▶ **Required action**
Please copy out the lines in the entries that contain "console".

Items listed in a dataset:
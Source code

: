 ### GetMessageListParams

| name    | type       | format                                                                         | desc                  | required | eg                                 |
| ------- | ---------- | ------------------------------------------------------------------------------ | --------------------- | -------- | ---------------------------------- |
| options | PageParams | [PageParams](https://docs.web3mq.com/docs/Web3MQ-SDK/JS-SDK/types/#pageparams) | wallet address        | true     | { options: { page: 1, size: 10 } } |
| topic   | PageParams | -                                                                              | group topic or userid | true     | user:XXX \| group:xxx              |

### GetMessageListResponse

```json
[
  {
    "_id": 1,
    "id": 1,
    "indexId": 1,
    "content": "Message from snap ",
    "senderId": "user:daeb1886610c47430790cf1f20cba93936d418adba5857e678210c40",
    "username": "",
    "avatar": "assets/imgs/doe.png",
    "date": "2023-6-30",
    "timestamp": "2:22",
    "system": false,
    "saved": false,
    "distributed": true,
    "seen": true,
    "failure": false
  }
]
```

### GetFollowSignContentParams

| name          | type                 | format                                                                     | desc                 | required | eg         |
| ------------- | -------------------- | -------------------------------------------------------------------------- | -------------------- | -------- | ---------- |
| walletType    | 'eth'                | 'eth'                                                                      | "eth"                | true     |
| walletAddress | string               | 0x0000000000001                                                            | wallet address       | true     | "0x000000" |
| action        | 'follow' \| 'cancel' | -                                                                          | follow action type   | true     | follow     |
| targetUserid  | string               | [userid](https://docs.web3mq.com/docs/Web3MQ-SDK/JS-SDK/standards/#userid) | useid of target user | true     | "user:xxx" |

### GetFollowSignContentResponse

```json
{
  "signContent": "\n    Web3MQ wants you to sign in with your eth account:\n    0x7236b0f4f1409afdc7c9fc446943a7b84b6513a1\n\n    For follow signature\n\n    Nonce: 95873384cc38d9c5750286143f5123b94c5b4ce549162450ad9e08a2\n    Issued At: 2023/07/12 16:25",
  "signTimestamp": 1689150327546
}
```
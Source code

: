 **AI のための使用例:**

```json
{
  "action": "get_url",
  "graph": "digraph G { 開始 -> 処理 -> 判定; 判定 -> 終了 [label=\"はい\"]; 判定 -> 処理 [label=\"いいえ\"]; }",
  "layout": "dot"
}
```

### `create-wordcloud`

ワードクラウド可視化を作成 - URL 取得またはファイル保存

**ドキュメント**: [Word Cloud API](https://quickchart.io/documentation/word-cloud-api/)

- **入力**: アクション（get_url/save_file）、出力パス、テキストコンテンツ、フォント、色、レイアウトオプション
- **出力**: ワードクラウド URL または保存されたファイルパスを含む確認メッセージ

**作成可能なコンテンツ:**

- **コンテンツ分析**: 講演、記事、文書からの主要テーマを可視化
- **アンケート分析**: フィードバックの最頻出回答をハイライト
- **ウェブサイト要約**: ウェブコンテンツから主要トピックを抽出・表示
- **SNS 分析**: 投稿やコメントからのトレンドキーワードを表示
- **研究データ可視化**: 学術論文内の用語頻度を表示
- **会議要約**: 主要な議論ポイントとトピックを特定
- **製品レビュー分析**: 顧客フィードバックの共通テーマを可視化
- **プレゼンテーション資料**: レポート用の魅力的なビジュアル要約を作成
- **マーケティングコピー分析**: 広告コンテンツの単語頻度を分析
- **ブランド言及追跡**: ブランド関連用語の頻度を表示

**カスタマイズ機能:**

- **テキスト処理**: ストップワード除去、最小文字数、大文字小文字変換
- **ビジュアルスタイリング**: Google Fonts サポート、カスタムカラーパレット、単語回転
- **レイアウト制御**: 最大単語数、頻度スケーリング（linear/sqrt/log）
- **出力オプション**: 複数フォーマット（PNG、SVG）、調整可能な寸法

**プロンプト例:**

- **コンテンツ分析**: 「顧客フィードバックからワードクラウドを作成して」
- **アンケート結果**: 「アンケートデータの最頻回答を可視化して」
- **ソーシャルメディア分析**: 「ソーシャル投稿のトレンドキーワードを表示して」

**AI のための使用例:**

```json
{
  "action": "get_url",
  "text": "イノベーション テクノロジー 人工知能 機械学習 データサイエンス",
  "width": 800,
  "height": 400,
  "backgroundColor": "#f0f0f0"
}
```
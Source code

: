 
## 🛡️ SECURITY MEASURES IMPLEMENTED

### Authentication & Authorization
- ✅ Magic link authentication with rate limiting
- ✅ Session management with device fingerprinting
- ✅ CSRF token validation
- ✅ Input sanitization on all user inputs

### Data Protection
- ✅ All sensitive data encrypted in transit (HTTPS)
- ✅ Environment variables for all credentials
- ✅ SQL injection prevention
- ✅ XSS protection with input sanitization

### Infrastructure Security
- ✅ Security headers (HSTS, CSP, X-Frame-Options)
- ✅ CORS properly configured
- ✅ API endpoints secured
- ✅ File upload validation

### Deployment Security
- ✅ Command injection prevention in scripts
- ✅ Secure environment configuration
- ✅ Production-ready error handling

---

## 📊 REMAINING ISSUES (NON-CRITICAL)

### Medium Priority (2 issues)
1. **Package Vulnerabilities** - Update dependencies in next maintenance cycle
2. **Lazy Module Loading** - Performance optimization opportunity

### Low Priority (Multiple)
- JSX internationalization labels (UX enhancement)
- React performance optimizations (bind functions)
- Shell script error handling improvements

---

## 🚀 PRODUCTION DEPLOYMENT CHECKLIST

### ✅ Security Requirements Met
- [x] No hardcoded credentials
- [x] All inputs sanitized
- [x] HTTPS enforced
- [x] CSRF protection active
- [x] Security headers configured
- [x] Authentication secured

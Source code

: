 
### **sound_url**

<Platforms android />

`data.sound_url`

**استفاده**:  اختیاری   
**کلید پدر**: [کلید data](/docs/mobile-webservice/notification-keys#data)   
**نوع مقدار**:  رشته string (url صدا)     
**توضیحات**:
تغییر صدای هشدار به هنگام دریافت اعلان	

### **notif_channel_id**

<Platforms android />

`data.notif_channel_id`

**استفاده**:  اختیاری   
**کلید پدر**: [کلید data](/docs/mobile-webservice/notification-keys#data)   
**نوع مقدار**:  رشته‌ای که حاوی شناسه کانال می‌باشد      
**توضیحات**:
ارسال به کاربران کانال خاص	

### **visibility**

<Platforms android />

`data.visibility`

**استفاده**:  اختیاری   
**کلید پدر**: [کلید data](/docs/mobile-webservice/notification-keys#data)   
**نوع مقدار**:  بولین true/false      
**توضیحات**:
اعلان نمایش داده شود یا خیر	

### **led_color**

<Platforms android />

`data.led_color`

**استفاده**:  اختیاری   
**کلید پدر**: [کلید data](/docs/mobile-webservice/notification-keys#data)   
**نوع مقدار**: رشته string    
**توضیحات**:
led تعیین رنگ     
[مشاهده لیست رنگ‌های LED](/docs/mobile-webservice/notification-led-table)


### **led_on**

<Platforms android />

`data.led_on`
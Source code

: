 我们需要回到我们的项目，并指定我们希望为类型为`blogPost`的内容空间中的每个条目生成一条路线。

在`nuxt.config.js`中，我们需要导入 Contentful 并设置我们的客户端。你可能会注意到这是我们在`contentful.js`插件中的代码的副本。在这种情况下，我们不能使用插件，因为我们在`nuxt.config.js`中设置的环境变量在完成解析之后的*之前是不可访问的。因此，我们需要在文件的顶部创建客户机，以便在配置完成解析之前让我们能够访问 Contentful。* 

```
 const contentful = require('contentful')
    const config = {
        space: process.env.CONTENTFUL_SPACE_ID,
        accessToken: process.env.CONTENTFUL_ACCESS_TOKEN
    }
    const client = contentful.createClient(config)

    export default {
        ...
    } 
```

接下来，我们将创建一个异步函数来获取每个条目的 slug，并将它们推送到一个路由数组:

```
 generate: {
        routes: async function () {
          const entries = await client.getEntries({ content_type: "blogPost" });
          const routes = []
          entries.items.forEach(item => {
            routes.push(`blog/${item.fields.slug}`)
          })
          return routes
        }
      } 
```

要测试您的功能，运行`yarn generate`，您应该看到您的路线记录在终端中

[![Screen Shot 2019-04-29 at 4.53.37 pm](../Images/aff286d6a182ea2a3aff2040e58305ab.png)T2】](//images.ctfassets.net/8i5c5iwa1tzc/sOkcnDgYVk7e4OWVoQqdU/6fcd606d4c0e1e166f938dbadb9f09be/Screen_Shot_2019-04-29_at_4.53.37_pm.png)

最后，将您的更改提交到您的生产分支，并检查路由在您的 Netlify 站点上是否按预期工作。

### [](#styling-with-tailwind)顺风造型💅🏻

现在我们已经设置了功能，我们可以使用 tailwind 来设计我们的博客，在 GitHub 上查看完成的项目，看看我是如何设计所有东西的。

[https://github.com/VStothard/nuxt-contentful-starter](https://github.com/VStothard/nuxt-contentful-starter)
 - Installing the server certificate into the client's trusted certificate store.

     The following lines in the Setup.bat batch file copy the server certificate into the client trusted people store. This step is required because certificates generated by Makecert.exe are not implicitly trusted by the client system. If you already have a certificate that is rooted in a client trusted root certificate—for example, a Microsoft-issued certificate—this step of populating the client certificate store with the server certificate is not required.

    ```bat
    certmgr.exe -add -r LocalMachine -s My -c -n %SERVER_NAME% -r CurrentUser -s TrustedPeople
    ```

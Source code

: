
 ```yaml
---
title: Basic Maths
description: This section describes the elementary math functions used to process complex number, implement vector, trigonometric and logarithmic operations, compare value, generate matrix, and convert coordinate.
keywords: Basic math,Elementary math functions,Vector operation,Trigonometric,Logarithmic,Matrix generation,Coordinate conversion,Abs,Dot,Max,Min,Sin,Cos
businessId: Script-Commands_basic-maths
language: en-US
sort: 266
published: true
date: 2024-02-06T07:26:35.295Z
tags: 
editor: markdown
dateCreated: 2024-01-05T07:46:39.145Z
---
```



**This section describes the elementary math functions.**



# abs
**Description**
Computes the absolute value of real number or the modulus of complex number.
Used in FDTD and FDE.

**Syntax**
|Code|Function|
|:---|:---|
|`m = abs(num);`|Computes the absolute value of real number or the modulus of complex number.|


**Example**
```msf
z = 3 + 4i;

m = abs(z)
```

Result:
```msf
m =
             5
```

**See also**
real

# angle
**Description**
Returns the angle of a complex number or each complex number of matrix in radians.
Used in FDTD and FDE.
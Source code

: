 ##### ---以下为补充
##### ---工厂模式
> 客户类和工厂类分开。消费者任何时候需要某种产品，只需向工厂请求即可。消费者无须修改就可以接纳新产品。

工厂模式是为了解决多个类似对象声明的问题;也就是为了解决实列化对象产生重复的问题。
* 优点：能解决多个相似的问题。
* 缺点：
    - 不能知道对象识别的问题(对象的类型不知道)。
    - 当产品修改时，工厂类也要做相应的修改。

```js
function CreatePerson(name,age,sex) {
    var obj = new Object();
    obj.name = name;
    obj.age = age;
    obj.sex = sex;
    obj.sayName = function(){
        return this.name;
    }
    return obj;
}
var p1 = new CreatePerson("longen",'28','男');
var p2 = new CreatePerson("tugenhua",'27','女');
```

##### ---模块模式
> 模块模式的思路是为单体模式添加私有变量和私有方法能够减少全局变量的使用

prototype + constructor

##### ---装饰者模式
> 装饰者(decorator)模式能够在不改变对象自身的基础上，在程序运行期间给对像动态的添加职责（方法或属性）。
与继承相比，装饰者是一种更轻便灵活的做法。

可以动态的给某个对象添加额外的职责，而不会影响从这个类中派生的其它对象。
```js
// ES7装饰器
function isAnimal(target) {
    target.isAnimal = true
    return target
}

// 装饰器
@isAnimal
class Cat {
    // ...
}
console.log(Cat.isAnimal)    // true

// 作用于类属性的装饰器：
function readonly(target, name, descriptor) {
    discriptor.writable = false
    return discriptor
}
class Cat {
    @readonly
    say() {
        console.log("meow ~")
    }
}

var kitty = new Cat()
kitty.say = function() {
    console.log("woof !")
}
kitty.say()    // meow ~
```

▶ **Answer below**
console.log(Cat.isAnimal)    // true
        console.log("meow ~")
    console.log("woof !")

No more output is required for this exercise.